Data for review:
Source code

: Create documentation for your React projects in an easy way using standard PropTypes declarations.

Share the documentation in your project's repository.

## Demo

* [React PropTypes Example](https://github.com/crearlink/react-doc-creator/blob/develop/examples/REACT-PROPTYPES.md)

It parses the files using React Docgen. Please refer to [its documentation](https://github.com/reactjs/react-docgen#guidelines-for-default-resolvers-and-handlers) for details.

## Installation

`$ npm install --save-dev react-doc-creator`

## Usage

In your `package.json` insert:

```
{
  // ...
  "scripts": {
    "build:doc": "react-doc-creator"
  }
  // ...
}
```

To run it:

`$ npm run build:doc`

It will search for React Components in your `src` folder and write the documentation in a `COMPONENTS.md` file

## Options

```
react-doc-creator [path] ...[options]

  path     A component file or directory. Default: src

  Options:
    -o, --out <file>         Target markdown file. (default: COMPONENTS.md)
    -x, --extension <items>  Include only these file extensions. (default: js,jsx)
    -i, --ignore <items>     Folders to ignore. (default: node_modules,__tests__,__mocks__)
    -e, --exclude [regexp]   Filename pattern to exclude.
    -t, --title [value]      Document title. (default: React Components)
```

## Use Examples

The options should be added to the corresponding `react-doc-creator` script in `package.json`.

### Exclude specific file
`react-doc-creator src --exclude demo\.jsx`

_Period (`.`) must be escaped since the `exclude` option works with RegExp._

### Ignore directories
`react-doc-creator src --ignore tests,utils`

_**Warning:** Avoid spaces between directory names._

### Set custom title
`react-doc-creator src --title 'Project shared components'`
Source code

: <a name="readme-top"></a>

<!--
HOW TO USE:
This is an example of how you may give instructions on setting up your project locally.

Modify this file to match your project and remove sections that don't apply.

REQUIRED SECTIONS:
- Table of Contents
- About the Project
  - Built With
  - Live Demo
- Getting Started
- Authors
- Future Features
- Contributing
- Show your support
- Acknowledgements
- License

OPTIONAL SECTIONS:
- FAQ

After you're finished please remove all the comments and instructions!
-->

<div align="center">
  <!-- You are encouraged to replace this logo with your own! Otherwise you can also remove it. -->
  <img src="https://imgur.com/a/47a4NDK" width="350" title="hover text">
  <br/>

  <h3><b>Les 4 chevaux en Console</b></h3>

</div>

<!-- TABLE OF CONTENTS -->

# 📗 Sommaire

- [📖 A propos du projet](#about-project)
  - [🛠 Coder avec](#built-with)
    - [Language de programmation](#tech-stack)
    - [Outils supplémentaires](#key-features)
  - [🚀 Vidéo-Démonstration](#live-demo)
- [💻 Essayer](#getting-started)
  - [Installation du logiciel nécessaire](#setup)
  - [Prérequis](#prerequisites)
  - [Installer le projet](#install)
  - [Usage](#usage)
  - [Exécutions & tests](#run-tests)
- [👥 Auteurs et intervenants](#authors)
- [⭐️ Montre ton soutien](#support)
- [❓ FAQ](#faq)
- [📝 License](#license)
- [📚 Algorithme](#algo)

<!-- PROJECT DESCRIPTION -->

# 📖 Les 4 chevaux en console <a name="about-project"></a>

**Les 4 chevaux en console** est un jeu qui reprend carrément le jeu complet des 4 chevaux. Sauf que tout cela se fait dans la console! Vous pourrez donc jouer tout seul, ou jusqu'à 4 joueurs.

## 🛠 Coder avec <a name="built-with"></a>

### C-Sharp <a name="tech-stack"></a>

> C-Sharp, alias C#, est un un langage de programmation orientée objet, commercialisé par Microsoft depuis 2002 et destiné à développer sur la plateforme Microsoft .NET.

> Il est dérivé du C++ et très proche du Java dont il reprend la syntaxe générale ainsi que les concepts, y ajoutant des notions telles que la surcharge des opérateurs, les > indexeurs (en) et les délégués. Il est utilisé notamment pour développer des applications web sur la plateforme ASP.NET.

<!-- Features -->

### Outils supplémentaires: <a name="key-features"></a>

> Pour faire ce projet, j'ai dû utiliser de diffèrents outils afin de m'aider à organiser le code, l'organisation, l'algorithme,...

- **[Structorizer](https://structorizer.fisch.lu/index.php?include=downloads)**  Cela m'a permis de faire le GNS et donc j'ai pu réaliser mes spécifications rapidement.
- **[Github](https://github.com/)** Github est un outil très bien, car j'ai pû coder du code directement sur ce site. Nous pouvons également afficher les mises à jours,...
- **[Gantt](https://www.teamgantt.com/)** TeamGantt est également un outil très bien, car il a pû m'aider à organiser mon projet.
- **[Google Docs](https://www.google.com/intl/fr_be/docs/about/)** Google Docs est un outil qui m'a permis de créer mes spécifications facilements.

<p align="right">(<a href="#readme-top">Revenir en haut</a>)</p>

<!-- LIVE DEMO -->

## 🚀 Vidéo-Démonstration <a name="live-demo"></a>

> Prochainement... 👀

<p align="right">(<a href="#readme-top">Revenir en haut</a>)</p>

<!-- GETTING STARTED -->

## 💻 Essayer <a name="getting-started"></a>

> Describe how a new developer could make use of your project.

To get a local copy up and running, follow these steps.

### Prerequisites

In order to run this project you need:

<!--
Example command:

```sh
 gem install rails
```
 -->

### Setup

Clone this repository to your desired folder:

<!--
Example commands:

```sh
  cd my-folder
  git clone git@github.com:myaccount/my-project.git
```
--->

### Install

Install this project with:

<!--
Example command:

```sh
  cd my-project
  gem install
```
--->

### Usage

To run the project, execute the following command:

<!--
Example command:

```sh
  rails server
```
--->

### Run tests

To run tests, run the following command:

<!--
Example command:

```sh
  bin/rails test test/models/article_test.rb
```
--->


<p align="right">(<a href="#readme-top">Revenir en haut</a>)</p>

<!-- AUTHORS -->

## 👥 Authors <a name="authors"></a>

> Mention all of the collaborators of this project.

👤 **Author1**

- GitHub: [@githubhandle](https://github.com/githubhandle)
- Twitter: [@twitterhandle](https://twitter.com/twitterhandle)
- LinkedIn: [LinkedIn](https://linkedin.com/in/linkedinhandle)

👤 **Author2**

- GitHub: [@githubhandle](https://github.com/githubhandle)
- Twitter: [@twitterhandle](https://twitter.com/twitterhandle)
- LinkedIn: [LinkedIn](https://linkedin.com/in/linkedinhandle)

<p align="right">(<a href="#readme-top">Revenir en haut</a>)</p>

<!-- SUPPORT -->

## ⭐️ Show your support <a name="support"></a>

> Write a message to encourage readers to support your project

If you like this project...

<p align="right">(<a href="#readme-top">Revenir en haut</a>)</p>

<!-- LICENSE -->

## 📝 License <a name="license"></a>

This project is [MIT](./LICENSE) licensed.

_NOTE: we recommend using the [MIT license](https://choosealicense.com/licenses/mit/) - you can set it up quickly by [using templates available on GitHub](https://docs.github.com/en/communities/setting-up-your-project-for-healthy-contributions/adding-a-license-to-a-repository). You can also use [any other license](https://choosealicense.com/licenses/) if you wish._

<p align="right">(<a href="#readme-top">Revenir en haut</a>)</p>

Required action: Output exactly the lines of the material above from the one containing "- [⭐️ Montre ton soutien](#support)" up to and including the one containing "mes spécifications rapidement.".

Answer to the exercise:
- [⭐️ Montre ton soutien](#support)
- [❓ FAQ](#faq)
- [📝 License](#license)
- [📚 Algorithme](#algo)

<!-- PROJECT DESCRIPTION -->

# 📖 Les 4 chevaux en console <a name="about-project"></a>

**Les 4 chevaux en console** est un jeu qui reprend carrément le jeu complet des 4 chevaux. Sauf que tout cela se fait dans la console! Vous pourrez donc jouer tout seul, ou jusqu'à 4 joueurs.

## 🛠 Coder avec <a name="built-with"></a>

### C-Sharp <a name="tech-stack"></a>

> C-Sharp, alias C#, est un un langage de programmation orientée objet, commercialisé par Microsoft depuis 2002 et destiné à développer sur la plateforme Microsoft .NET.

> Il est dérivé du C++ et très proche du Java dont il reprend la syntaxe générale ainsi que les concepts, y ajoutant des notions telles que la surcharge des opérateurs, les > indexeurs (en) et les délégués. Il est utilisé notamment pour développer des applications web sur la plateforme ASP.NET.

<!-- Features -->

### Outils supplémentaires: <a name="key-features"></a>

> Pour faire ce projet, j'ai dû utiliser de diffèrents outils afin de m'aider à organiser le code, l'organisation, l'algorithme,...

- **[Structorizer](https://structorizer.fisch.lu/index.php?include=downloads)**  Cela m'a permis de faire le GNS et donc j'ai pu réaliser mes spécifications rapidement.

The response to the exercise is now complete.